Apache Spark Streaming Framework

Context:
- It can perform Mini Data Batches and perform RDD Transformations on them.
- …
Counter-Example*(s):
- Storm (Event Processor).
- …
See: Network Socket, Event Stream Processing, Lambda Architecture, Apache Flink, Apache Kafka, Apache Flume, ZeroMQ.

References

https://www.infoworld.com/article/3236869/what-is-apache-spark-the-big-data-platform-that-crushed-hadoop.html?page=2
- QUOTE: ... A criticism of the Spark Streaming approach is that microbatching, in scenarios where a low-latency response to incoming data is required, may not be able to match the performance of other streaming-capable frameworks like Apache Storm, Apache Flink, and Apache Apex, all of which use a pure streaming method rather than microbatches. …

(Wikipedia, 2017) ⇒ https://en.wikipedia.org/wiki/Apache_Spark#Spark_Streaming Retrieved:2017-2-2.
- Spark Streaming leverages Spark Core's fast scheduling capability to perform streaming analytics.
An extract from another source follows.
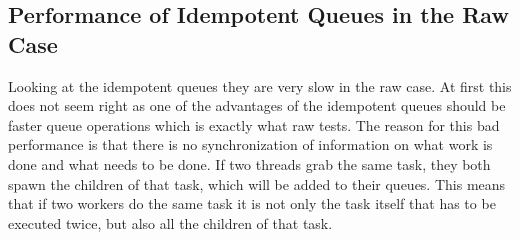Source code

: \subsection{Performance of Idempotent Queues in the Raw Case}
Looking at the idempotent queues they are very slow in the raw case. At first this does not seem right as one of the advantages of the idempotent queues should be faster queue operations which is exactly what raw tests. The reason for this bad performance is that there is no synchronization of information on what work is done and what needs to be done. If two threads grab the same task, they both spawn the children of that task, which will be added to their queues. This means that if two workers do the same task it is not only the task itself that has to be executed twice, but also all the children of that task.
It ingests data in mini-batches and performs RDD transformations on those mini-batches of data. This design enables the same set of application code written for batch analytics to be used in streaming analytics, thus facilitating easy implementation of lambda architecture. However, this convenience comes with the penalty of latency equal to the mini-batch duration. Other streaming data engines that process event by event rather than in mini-batches include Storm and the streaming component of Flink. Spark Streaming has support built-in to consume from Kafka, Flume, Twitter, ZeroMQ, Kinesis, and TCP/IP sockets.
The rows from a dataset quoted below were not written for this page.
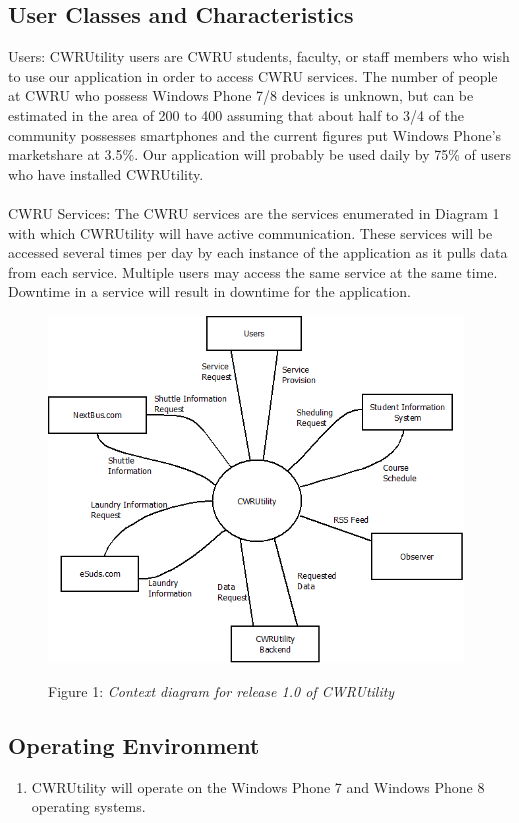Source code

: \documentclass[pdftex,12pt,letter]{article}
\begin{document}
\subsection{User Classes and Characteristics}
\noindent Users: CWRUtility users are CWRU students, faculty, or staff members who wish to use our application in order to access CWRU services. The number of people at CWRU who possess Windows Phone 7/8 devices is unknown, but can be estimated in the area of 200 to 400 assuming that about half to 3/4 of the community possesses smartphones and the current figures put Windows Phone's marketshare at 3.5\%. Our application will probably be used daily by 75\% of users who have installed CWRUtility.\\\\
CWRU Services:  The CWRU services are the services enumerated in Diagram 1 with which CWRUtility will have active communication. These services will be accessed several times per day by each instance of the application as it pulls data from each service. Multiple users may access the same service at the same time. Downtime in a service will result in downtime for the application.
\begin{figure}[h]
\begin{center}
\includegraphics[width=110mm]{ContextDiagram.png}\\
\caption{Figure 1: \emph{Context diagram for release 1.0 of CWRUtility}}
\end{center}
\end{figure}
\subsection{Operating Environment}
\begin{enumerate}[{O}E-1:]
\item CWRUtility will operate on the Windows Phone 7 and Windows Phone 8 operating systems.
\end{enumerate}
\end{document}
https://databricks.com/blog/2016/07/28/continuous-applications-evolving-streaming-in-apache-spark-2-0.html
- QUOTE: Since its release, Spark Streaming has become one of the most widely used distributed streaming engines, thanks to its high-level API and exactly-once semantics. Nonetheless, as these types of engines became common, we’ve noticed that developers often need more than just a streaming programming model to build real-time applications. At Databricks, we’ve worked with thousands of users to understand how to simplify real-time applications. In this post, we present the resulting idea, continuous applications, which we have started to implement through the Structured Streaming API in Apache Spark 2.0.